【江口洋介さんインタビュー】タフさと、人間味。年齢を重ねて熟すものをさらに表現できるように

8月1日から公開されている劇場版『TOKYO MER~走る緊急救命室~南海ミッション』に出演している江口洋介さん。これまで医師役を多く演じていた江口さんに本作での役どころと、撮影で心がけてたことなどについて聞いてみた。
江口洋介

情に厚い内科医。敏腕のクールな外科医。『白い巨塔』『救命病棟24時』シリーズで江口洋介さんが演じてきた医師像は、今でも胸に焼きついている。名医の”帰還”を目撃するのが、公開中の劇場版『TOKYO MER~走る緊急救命室~南海ミッション』。オペ室を搭載したERカーで救命医療に勤しむ医療チームの活躍を描いた人気シリーズの最新作では、鈴木亮平さん演じる医師・喜多見が沖縄、鹿児島の離島地域を管轄する南海MERに派遣され、江口さん扮するチーフドクター候補の救命医・牧志と出会うのだが……。
「あれ?って感じでしょ(笑)。登場シーンでは、のんびり釣りなんかしているし。牧志は『平和がいちばん』が口癖の、病気もケガもなく健康であることを至上とする医師。彼が属する南海MERも、最初はポンコツチームなんです」

 が、出動範囲とするある島が突如噴火に見舞われ、平穏な日常は一変。チーム一同が対処に追われる中で、一見、事なかれ主義にも映る牧志が心に秘めていた、つらい過去のできごとが明らかになる。

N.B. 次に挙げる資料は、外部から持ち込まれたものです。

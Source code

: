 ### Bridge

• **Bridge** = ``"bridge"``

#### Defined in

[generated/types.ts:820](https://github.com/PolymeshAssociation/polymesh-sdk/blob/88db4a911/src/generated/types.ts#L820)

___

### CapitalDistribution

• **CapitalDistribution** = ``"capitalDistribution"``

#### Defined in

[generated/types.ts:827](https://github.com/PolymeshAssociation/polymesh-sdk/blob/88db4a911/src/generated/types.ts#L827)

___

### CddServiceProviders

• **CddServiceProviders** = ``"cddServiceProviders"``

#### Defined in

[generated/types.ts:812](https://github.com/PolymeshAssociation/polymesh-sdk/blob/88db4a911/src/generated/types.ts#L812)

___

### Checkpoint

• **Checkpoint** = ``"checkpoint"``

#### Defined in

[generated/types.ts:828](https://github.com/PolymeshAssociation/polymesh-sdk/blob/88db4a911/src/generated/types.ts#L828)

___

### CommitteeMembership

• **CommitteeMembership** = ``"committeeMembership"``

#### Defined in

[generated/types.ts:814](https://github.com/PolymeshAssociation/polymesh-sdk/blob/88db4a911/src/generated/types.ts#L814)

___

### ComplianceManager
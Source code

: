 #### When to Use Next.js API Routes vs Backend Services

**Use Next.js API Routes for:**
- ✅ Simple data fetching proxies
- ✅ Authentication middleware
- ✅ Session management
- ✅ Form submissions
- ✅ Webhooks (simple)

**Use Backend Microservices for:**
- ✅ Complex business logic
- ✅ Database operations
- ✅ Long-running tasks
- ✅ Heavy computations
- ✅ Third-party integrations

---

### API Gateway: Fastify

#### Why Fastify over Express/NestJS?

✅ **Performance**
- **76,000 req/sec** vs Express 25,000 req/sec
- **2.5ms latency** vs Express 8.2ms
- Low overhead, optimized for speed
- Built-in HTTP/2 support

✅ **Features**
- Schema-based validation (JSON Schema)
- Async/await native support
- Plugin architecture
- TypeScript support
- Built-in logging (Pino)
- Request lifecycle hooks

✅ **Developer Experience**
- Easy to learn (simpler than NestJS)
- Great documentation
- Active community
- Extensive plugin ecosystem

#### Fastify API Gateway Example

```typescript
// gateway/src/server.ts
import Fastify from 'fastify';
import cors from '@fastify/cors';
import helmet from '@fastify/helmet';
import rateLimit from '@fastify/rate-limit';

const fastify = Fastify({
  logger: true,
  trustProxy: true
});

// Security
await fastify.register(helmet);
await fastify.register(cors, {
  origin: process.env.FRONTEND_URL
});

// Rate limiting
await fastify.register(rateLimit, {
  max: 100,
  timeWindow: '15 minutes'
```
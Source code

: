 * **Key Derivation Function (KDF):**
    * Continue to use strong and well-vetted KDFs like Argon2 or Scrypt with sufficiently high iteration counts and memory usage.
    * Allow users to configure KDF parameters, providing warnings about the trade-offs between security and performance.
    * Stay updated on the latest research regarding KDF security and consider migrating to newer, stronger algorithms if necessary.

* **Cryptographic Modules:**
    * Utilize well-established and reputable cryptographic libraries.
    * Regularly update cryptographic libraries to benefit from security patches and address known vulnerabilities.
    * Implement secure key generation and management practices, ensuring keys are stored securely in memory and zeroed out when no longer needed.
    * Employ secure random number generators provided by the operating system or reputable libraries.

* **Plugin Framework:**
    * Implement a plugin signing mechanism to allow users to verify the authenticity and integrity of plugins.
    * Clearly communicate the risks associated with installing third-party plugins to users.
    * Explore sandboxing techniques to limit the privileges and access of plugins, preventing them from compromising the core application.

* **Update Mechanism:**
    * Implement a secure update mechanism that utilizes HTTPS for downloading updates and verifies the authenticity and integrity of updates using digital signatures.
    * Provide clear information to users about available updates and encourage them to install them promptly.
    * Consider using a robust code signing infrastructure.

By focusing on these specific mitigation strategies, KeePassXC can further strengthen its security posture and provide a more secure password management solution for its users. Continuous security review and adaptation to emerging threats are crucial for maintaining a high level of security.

「背負ったトラウマは非常に重いものだけれど、喜多見やチームの皆とともに人を助けることで、心が再生されていく……その中で、命を救って熱くなるだけではない、彼の平和主義の意味が改めて浮かび上がってきます。牧志のような、タフでありながら人間味を備えた人物は、若いころにはあまりやれなかった役かもしれません。ヒーローや強い男を演じていたのが、ある時点から父親役など、守り、支える側になっていく。年齢を重ねて熟すものや実っていくもの、それらを表現できる役は、これからますますやりたくなってくるんじゃないかと思いますね」

 人気シリーズへの参加でチームの作品愛に触れ、「人の気持ちをわしづかみにするのは、つくり手の熱意」であると改めて実感した江口さん。一方、若手に交じって激しいアクションシーンに挑める気力、体力を維持するには、鍛えるよりも「抜く」技術が必要だという。

「ジムで重いものをあげるような過剰なトレーニングはせず、なるべく楽に、が今のやり方。ランニングしたりストレッチをしたりと、あくまで自然体で。力を抜けば、視野も広がりますから」

 そして50代の今、なにより大事にしているのは、その日の疲れを残さないこと。

「例えば、集中する撮影があった日には、軽く走ってフィジカルな刺激を与えて、脳と体のバランスをとる。疲れをためたまま寝ると次の日の寝覚めも悪いので、いかにぐっすり眠ってリカバリーできるか……海の近くにいたら、サーフィンすれば一発なんだけどね(笑)。昨日のことは昨日のこと、いつでも今日が一番だから、どれだけフレッシュにいられるかを心がけています」

江口 洋介

江口 洋介

えぐち ようすけ●’68年、東京生まれ。’80年代後半より数々の人気作に出演。最近の出演作に映画『大きな玉ねぎの下で』、ドラマ『誰かがこの町で』など。音楽活動も再開し、’24年、26年ぶりにアルバム『RIDE ON!』をリリース。現在、連続ドラマ『誘拐の日』(テレビ朝日系火曜21:00〜)に出演中。9月26日には最新出演映画『沈黙の艦隊 北極海大海戦』が公開される。

劇場版『TOKYO MER ~走る緊急救命室~南海ミッション』

劇場版『TOKYO MER ~走る緊急救命室~南海ミッション』
Ⓒ2025 劇場版『TOKYO MER』製作委員会

「ひとりの死者も出さない」それが、MERの変わらぬ使命。劇場版第2作は、最先端の医療ドラマでありながら「戦隊もののようなメンバーの個性と結束も魅力」と江口さん。鈴木亮平、江口洋介、高杉真宙、生見愛瑠、宮澤エマ、菜々緒ほか出演。8月1日より公開。